Excerpted records →
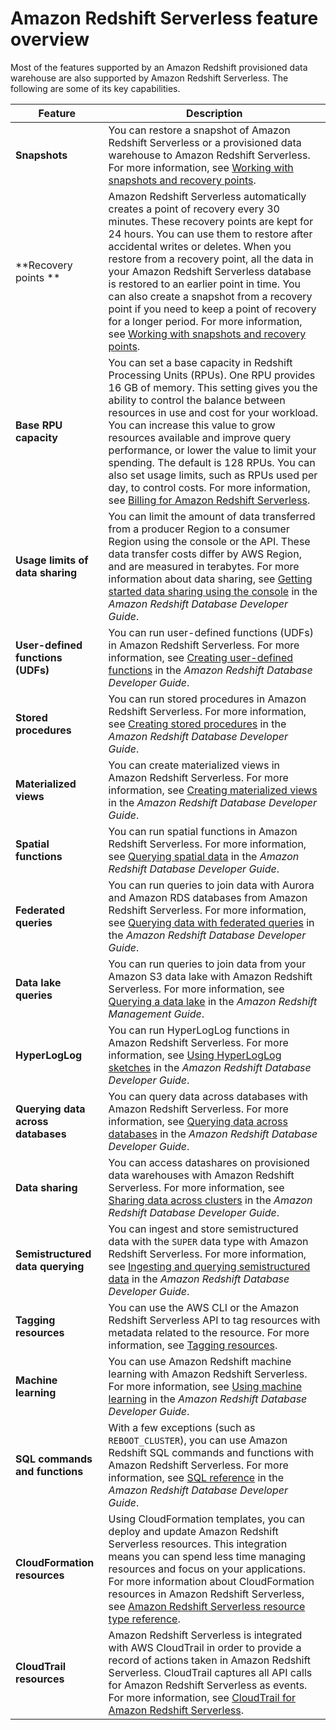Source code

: # Amazon Redshift Serverless feature overview<a name="serverless-considerations"></a>

Most of the features supported by an Amazon Redshift provisioned data warehouse are also supported by Amazon Redshift Serverless\. The following are some of its key capabilities\. 


| Feature | Description | 
| --- | --- | 
| **Snapshots** | You can restore a snapshot of Amazon Redshift Serverless or a provisioned data warehouse to Amazon Redshift Serverless\. For more information, see [Working with snapshots and recovery points](serverless-snapshots-recovery.md#serverless-snapshots-recovery-points)\. | 
| **Recovery points ** | Amazon Redshift Serverless automatically creates a point of recovery every 30 minutes\. These recovery points are kept for 24 hours\. You can use them to restore after accidental writes or deletes\. When you restore from a recovery point, all the data in your Amazon Redshift Serverless database is restored to an earlier point in time\. You can also create a snapshot from a recovery point if you need to keep a point of recovery for a longer period\. For more information, see [Working with snapshots and recovery points](serverless-snapshots-recovery.md#serverless-snapshots-recovery-points)\.  | 
| **Base RPU capacity** | You can set a base capacity in Redshift Processing Units \(RPUs\)\. One RPU provides 16 GB of memory\. This setting gives you the ability to control the balance between resources in use and cost for your workload\. You can increase this value to grow resources available and improve query performance, or lower the value to limit your spending\. The default is 128 RPUs\. You can also set usage limits, such as RPUs used per day, to control costs\. For more information, see [Billing for Amazon Redshift Serverless](serverless-billing.md)\. | 
| **Usage limits of data sharing** | You can limit the amount of data transferred from a producer Region to a consumer Region using the console or the API\. These data transfer costs differ by AWS Region, and are measured in terabytes\. For more information about data sharing, see [Getting started data sharing using the console](https://docs.aws.amazon.com/redshift/latest/dg/getting-started-datashare-console.html) in the *Amazon Redshift Database Developer Guide*\. | 
| **User\-defined functions \(UDFs\)** | You can run user\-defined functions \(UDFs\) in Amazon Redshift Serverless\. For more information, see [Creating user\-defined functions](https://docs.aws.amazon.com/redshift/latest/dg/user-defined-functions.html) in the *Amazon Redshift Database Developer Guide*\. | 
| **Stored procedures** | You can run stored procedures in Amazon Redshift Serverless\. For more information, see [Creating stored procedures](https://docs.aws.amazon.com/redshift/latest/dg/stored-procedure-overview.html) in the *Amazon Redshift Database Developer Guide*\. | 
| **Materialized views** | You can create materialized views in Amazon Redshift Serverless\. For more information, see [Creating materialized views](https://docs.aws.amazon.com/redshift/latest/dg/materialized-view-overview.html) in the *Amazon Redshift Database Developer Guide*\. | 
| **Spatial functions** | You can run spatial functions in Amazon Redshift Serverless\. For more information, see [Querying spatial data](https://docs.aws.amazon.com/redshift/latest/dg/geospatial-overview.html) in the *Amazon Redshift Database Developer Guide*\. | 
| **Federated queries** | You can run queries to join data with Aurora and Amazon RDS databases from Amazon Redshift Serverless\. For more information, see [Querying data with federated queries](https://docs.aws.amazon.com/redshift/latest/dg/federated-overview.html) in the *Amazon Redshift Database Developer Guide*\. | 
| **Data lake queries** | You can run queries to join data from your Amazon S3 data lake with Amazon Redshift Serverless\. For more information, see [Querying a data lake](https://docs.aws.amazon.com/redshift/latest/dg/query-editor-v2-querying-data-lake.html) in the *Amazon Redshift Management Guide*\. | 
| **HyperLogLog** | You can run HyperLogLog functions in Amazon Redshift Serverless\. For more information, see [Using HyperLogLog sketches](https://docs.aws.amazon.com/redshift/latest/dg/hyperloglog-overview.html) in the *Amazon Redshift Database Developer Guide*\. | 
| **Querying data across databases** | You can query data across databases with Amazon Redshift Serverless\. For more information, see [Querying data across databases](https://docs.aws.amazon.com/redshift/latest/dg/cross-database-overview.html) in the *Amazon Redshift Database Developer Guide*\. | 
| **Data sharing** | You can access datashares on provisioned data warehouses with Amazon Redshift Serverless\. For more information, see [Sharing data across clusters](https://docs.aws.amazon.com/redshift/latest/dg/datashare-overview.html) in the *Amazon Redshift Database Developer Guide*\. | 
| **Semistructured data querying** | You can ingest and store semistructured data with the `SUPER` data type with Amazon Redshift Serverless\. For more information, see [Ingesting and querying semistructured data](https://docs.aws.amazon.com/redshift/latest/dg/super-overview.html) in the *Amazon Redshift Database Developer Guide*\. | 
| **Tagging resources** | You can use the AWS CLI or the Amazon Redshift Serverless API to tag resources with metadata related to the resource\. For more information, see [Tagging resources](https://docs.aws.amazon.com/redshift/latest/mgmt/serverless-tagging-resources.html)\. | 
| **Machine learning** | You can use Amazon Redshift machine learning with Amazon Redshift Serverless\. For more information, see [Using machine learning](https://docs.aws.amazon.com/redshift/latest/dg/machine_learning.html) in the *Amazon Redshift Database Developer Guide*\. | 
| **SQL commands and functions** | With a few exceptions \(such as `REBOOT_CLUSTER`\), you can use Amazon Redshift SQL commands and functions with Amazon Redshift Serverless\. For more information, see [SQL reference](https://docs.aws.amazon.com/redshift/latest/dg/cm_chap_SQLCommandRef.html) in the *Amazon Redshift Database Developer Guide*\. | 
| **CloudFormation resources** | Using CloudFormation templates, you can deploy and update Amazon Redshift Serverless resources\. This integration means you can spend less time managing resources and focus on your applications\. For more information about CloudFormation resources in Amazon Redshift Serverless, see [Amazon Redshift Serverless resource type reference](https://docs.aws.amazon.com/AWSCloudFormation/latest/UserGuide/AWS_RedshiftServerless.html)\. | 
| **CloudTrail resources** | Amazon Redshift Serverless is integrated with AWS CloudTrail in order to provide a record of actions taken in Amazon Redshift Serverless\. CloudTrail captures all API calls for Amazon Redshift Serverless as events\. For more information, see [CloudTrail for Amazon Redshift Serverless](https://docs.aws.amazon.com/redshift/latest/mgmt/logging-with-cloudtrail.html)\. |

Action item → Repeat the listing exactly, pictures excluded.

Reply to the exercise →
Source code

: # Amazon Redshift Serverless feature overview<a name="serverless-considerations"></a>

Most of the features supported by an Amazon Redshift provisioned data warehouse are also supported by Amazon Redshift Serverless\. The following are some of its key capabilities\. 


| Feature | Description | 
| --- | --- | 
| **Snapshots** | You can restore a snapshot of Amazon Redshift Serverless or a provisioned data warehouse to Amazon Redshift Serverless\. For more information, see [Working with snapshots and recovery points](serverless-snapshots-recovery.md#serverless-snapshots-recovery-points)\. | 
| **Recovery points ** | Amazon Redshift Serverless automatically creates a point of recovery every 30 minutes\. These recovery points are kept for 24 hours\. You can use them to restore after accidental writes or deletes\. When you restore from a recovery point, all the data in your Amazon Redshift Serverless database is restored to an earlier point in time\. You can also create a snapshot from a recovery point if you need to keep a point of recovery for a longer period\. For more information, see [Working with snapshots and recovery points](serverless-snapshots-recovery.md#serverless-snapshots-recovery-points)\.  | 
| **Base RPU capacity** | You can set a base capacity in Redshift Processing Units \(RPUs\)\. One RPU provides 16 GB of memory\. This setting gives you the ability to control the balance between resources in use and cost for your workload\. You can increase this value to grow resources available and improve query performance, or lower the value to limit your spending\. The default is 128 RPUs\. You can also set usage limits, such as RPUs used per day, to control costs\. For more information, see [Billing for Amazon Redshift Serverless](serverless-billing.md)\. | 
| **Usage limits of data sharing** | You can limit the amount of data transferred from a producer Region to a consumer Region using the console or the API\. These data transfer costs differ by AWS Region, and are measured in terabytes\. For more information about data sharing, see [Getting started data sharing using the console](https://docs.aws.amazon.com/redshift/latest/dg/getting-started-datashare-console.html) in the *Amazon Redshift Database Developer Guide*\. | 
| **User\-defined functions \(UDFs\)** | You can run user\-defined functions \(UDFs\) in Amazon Redshift Serverless\. For more information, see [Creating user\-defined functions](https://docs.aws.amazon.com/redshift/latest/dg/user-defined-functions.html) in the *Amazon Redshift Database Developer Guide*\. | 
| **Stored procedures** | You can run stored procedures in Amazon Redshift Serverless\. For more information, see [Creating stored procedures](https://docs.aws.amazon.com/redshift/latest/dg/stored-procedure-overview.html) in the *Amazon Redshift Database Developer Guide*\. | 
| **Materialized views** | You can create materialized views in Amazon Redshift Serverless\. For more information, see [Creating materialized views](https://docs.aws.amazon.com/redshift/latest/dg/materialized-view-overview.html) in the *Amazon Redshift Database Developer Guide*\. | 
| **Spatial functions** | You can run spatial functions in Amazon Redshift Serverless\. For more information, see [Querying spatial data](https://docs.aws.amazon.com/redshift/latest/dg/geospatial-overview.html) in the *Amazon Redshift Database Developer Guide*\. | 
| **Federated queries** | You can run queries to join data with Aurora and Amazon RDS databases from Amazon Redshift Serverless\. For more information, see [Querying data with federated queries](https://docs.aws.amazon.com/redshift/latest/dg/federated-overview.html) in the *Amazon Redshift Database Developer Guide*\. | 
| **Data lake queries** | You can run queries to join data from your Amazon S3 data lake with Amazon Redshift Serverless\. For more information, see [Querying a data lake](https://docs.aws.amazon.com/redshift/latest/dg/query-editor-v2-querying-data-lake.html) in the *Amazon Redshift Management Guide*\. | 
| **HyperLogLog** | You can run HyperLogLog functions in Amazon Redshift Serverless\. For more information, see [Using HyperLogLog sketches](https://docs.aws.amazon.com/redshift/latest/dg/hyperloglog-overview.html) in the *Amazon Redshift Database Developer Guide*\. | 
| **Querying data across databases** | You can query data across databases with Amazon Redshift Serverless\. For more information, see [Querying data across databases](https://docs.aws.amazon.com/redshift/latest/dg/cross-database-overview.html) in the *Amazon Redshift Database Developer Guide*\. | 
| **Data sharing** | You can access datashares on provisioned data warehouses with Amazon Redshift Serverless\. For more information, see [Sharing data across clusters](https://docs.aws.amazon.com/redshift/latest/dg/datashare-overview.html) in the *Amazon Redshift Database Developer Guide*\. | 
| **Semistructured data querying** | You can ingest and store semistructured data with the `SUPER` data type with Amazon Redshift Serverless\. For more information, see [Ingesting and querying semistructured data](https://docs.aws.amazon.com/redshift/latest/dg/super-overview.html) in the *Amazon Redshift Database Developer Guide*\. | 
| **Tagging resources** | You can use the AWS CLI or the Amazon Redshift Serverless API to tag resources with metadata related to the resource\. For more information, see [Tagging resources](https://docs.aws.amazon.com/redshift/latest/mgmt/serverless-tagging-resources.html)\. | 
| **Machine learning** | You can use Amazon Redshift machine learning with Amazon Redshift Serverless\. For more information, see [Using machine learning](https://docs.aws.amazon.com/redshift/latest/dg/machine_learning.html) in the *Amazon Redshift Database Developer Guide*\. | 
| **SQL commands and functions** | With a few exceptions \(such as `REBOOT_CLUSTER`\), you can use Amazon Redshift SQL commands and functions with Amazon Redshift Serverless\. For more information, see [SQL reference](https://docs.aws.amazon.com/redshift/latest/dg/cm_chap_SQLCommandRef.html) in the *Amazon Redshift Database Developer Guide*\. | 
| **CloudFormation resources** | Using CloudFormation templates, you can deploy and update Amazon Redshift Serverless resources\. This integration means you can spend less time managing resources and focus on your applications\. For more information about CloudFormation resources in Amazon Redshift Serverless, see [Amazon Redshift Serverless resource type reference](https://docs.aws.amazon.com/AWSCloudFormation/latest/UserGuide/AWS_RedshiftServerless.html)\. | 
| **CloudTrail resources** | Amazon Redshift Serverless is integrated with AWS CloudTrail in order to provide a record of actions taken in Amazon Redshift Serverless\. CloudTrail captures all API calls for Amazon Redshift Serverless as events\. For more information, see [CloudTrail for Amazon Redshift Serverless](https://docs.aws.amazon.com/redshift/latest/mgmt/logging-with-cloudtrail.html)\. |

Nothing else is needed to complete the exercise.